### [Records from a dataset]
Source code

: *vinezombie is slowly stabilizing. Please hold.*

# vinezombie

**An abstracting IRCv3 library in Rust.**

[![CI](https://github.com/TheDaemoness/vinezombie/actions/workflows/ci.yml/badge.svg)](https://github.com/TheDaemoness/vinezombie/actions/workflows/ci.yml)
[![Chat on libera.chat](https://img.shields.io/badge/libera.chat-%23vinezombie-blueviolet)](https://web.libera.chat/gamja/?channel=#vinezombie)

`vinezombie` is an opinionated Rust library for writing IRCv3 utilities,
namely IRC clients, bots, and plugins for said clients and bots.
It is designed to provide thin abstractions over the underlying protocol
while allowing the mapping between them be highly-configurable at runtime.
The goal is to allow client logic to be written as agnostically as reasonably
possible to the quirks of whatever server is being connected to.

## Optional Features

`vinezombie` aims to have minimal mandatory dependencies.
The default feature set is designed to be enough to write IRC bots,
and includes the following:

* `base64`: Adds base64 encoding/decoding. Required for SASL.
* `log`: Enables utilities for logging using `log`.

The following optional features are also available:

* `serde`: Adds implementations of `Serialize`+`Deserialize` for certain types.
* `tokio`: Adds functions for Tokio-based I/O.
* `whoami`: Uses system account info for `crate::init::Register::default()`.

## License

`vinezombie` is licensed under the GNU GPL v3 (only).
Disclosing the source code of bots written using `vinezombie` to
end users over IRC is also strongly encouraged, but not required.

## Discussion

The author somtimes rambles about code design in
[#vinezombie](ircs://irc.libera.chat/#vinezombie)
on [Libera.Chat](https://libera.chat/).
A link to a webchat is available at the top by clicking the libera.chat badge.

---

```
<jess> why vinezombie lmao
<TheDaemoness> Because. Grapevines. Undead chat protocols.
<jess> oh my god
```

### [About this exercise]
Find and copy each line of the data where "code" is present.

### [Final answer]
Source code
Disclosing the source code of bots written using `vinezombie` to
The author somtimes rambles about code design in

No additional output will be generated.